Although interference screws provide graft compression, they may mechanically expand the tunnel during insertion and facilitate synovial fluid tracking, particularly when placed close to the joint line, thereby contributing to tunnel enlargement [26]. In addition, bioabsorbable screws containing β-tricalcium phosphate have been associated with greater tunnel widening than pure poly-L-lactic acid screws, likely due to differences in degradation kinetics and local tissue responses [27].
In the present study, both the all-inside and full tibial tunnel ACL reconstruction techniques resulted in satisfactory subjective functional outcomes. However, radiological assessment demonstrated significantly less tibial tunnel enlargement in the all-inside group, most likely attributable to the use of closed bone sockets and suspensory fixation. Reduced tunnel widening may indicate improved graft stability and potentially better objective knee stability in the all-inside group.
MRI evaluation of graft characteristics revealed preserved graft fiber integrity with complete continuity in all patients, irrespective of the surgical technique used.
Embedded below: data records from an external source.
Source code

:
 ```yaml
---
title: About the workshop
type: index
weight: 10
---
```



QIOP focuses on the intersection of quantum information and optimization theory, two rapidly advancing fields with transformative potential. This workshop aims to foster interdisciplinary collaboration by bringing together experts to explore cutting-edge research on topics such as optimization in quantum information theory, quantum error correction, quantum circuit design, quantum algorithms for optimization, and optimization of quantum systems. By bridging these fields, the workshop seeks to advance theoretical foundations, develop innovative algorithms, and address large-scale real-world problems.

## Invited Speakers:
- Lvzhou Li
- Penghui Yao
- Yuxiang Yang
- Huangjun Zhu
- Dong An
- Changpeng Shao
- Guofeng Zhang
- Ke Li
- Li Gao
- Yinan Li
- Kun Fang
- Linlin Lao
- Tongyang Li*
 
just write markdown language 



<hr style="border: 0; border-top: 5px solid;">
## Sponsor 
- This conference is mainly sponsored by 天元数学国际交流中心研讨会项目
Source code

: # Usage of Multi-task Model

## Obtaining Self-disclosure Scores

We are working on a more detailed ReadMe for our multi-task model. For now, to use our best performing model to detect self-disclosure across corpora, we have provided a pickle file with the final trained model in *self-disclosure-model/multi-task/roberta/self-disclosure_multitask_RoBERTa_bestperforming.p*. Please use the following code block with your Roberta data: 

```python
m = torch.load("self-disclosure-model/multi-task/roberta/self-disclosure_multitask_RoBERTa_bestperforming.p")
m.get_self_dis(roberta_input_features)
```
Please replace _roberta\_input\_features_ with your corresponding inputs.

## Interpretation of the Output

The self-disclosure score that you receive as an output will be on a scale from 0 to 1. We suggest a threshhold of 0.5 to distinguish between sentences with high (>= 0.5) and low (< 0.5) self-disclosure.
Graft fiber laxity and PCL buckling were also comparable between the groups, suggesting similar post-operative graft behavior. Polat et al. reported that PCL buckling can be observed even in normal knees [28]. However, several studies have described PCL buckling as a secondary sign of ACL deficiency [29,30,31,32]. Yoo and Lim demonstrated a reduction in the degree of PCL buckling following ACL reconstruction [33]. In contrast, persistent graft laxity has been associated with unresolved PCL buckling [29].
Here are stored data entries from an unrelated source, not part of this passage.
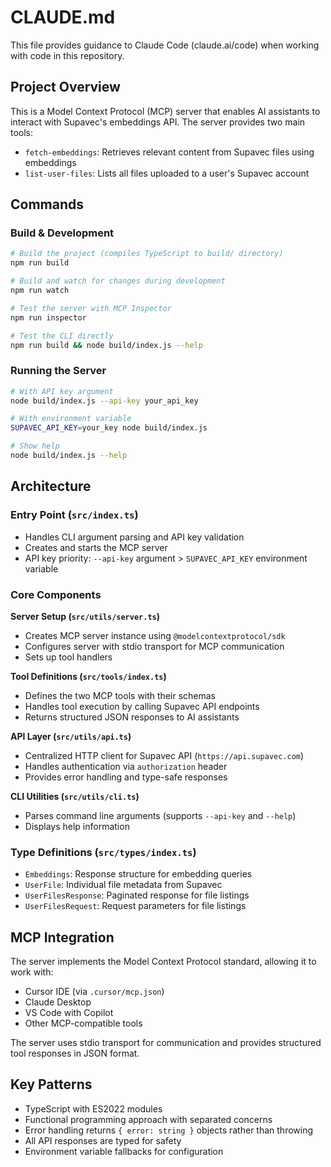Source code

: # CLAUDE.md

This file provides guidance to Claude Code (claude.ai/code) when working with code in this repository.

## Project Overview

This is a Model Context Protocol (MCP) server that enables AI assistants to interact with Supavec's embeddings API. The server provides two main tools:
- `fetch-embeddings`: Retrieves relevant content from Supavec files using embeddings
- `list-user-files`: Lists all files uploaded to a user's Supavec account

## Commands

### Build & Development
```bash
# Build the project (compiles TypeScript to build/ directory)
npm run build

# Build and watch for changes during development
npm run watch

# Test the server with MCP Inspector
npm run inspector

# Test the CLI directly
npm run build && node build/index.js --help
```

### Running the Server
```bash
# With API key argument
node build/index.js --api-key your_api_key

# With environment variable
SUPAVEC_API_KEY=your_key node build/index.js

# Show help
node build/index.js --help
```

## Architecture

### Entry Point (`src/index.ts`)
- Handles CLI argument parsing and API key validation
- Creates and starts the MCP server
- API key priority: `--api-key` argument > `SUPAVEC_API_KEY` environment variable

### Core Components

**Server Setup (`src/utils/server.ts`)**
- Creates MCP server instance using `@modelcontextprotocol/sdk`
- Configures server with stdio transport for MCP communication
- Sets up tool handlers

**Tool Definitions (`src/tools/index.ts`)**
- Defines the two MCP tools with their schemas
- Handles tool execution by calling Supavec API endpoints
- Returns structured JSON responses to AI assistants

**API Layer (`src/utils/api.ts`)**
- Centralized HTTP client for Supavec API (`https://api.supavec.com`)
- Handles authentication via `authorization` header
- Provides error handling and type-safe responses

**CLI Utilities (`src/utils/cli.ts`)**
- Parses command line arguments (supports `--api-key` and `--help`)
- Displays help information

### Type Definitions (`src/types/index.ts`)
- `Embeddings`: Response structure for embedding queries
- `UserFile`: Individual file metadata from Supavec
- `UserFilesResponse`: Paginated response for file listings
- `UserFilesRequest`: Request parameters for file listings

## MCP Integration

The server implements the Model Context Protocol standard, allowing it to work with:
- Cursor IDE (via `.cursor/mcp.json`)
- Claude Desktop
- VS Code with Copilot
- Other MCP-compatible tools

The server uses stdio transport for communication and provides structured tool responses in JSON format.

## Key Patterns

- TypeScript with ES2022 modules
- Functional programming approach with separated concerns
- Error handling returns `{ error: string }` objects rather than throwing
- All API responses are typed for safety
- Environment variable fallbacks for configuration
Overall, these findings are consistent with previously published literature, indicating that the all-inside ACL reconstruction technique provides clinical outcomes comparable to the full tibial tunnel technique while minimizing tibial bone loss and enhancing mechanical stability. The all-inside technique, therefore, appears to offer distinct biomechanical and radiological advantages without compromising functional results.
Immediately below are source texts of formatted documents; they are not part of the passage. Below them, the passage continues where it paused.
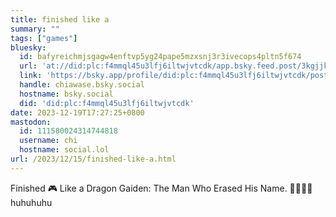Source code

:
 ```yaml
---
title: finished like a
summary: ""
tags: ["games"]
bluesky:
  id: bafyreichmjsgagw4enftvp5yg24pape5mzxsnj3r3ivecops4pltn5f674
  url: 'at://did:plc:f4mmql45u3lfj6iltwjvtcdk/app.bsky.feed.post/3kgjjkjh3f72r'
  link: 'https://bsky.app/profile/did:plc:f4mmql45u3lfj6iltwjvtcdk/post/3kgjjkjh3f72r'
  handle: chiawase.bsky.social
  hostname: bsky.social
  did: 'did:plc:f4mmql45u3lfj6iltwjvtcdk'
date: 2023-12-19T17:27:25+0800
mastodon:
  id: 111580024314744818
  username: chi
  hostname: social.lol
url: /2023/12/15/finished-like-a.html
---
```


Finished 🎮 Like a Dragon Gaiden: The Man Who Erased His Name. 🥺😭✊🏻 huhuhuhu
Both the all-inside and full tibial tunnel ACL reconstruction techniques provide comparable functional outcomes, knee stability, and graft integrity. However, the all-inside technique demonstrates significantly less tibial tunnel enlargement. Radiological advantage suggests preservation of tibial bone stock, making the all-inside technique a reliable and biomechanically favorable option without compromising clinical results.
The all-inside ACL reconstruction technique is superior to the full tibial tunnel technique with reference to post-operative pain and graft healing features, although long-term functional and radiological outcome is comparable.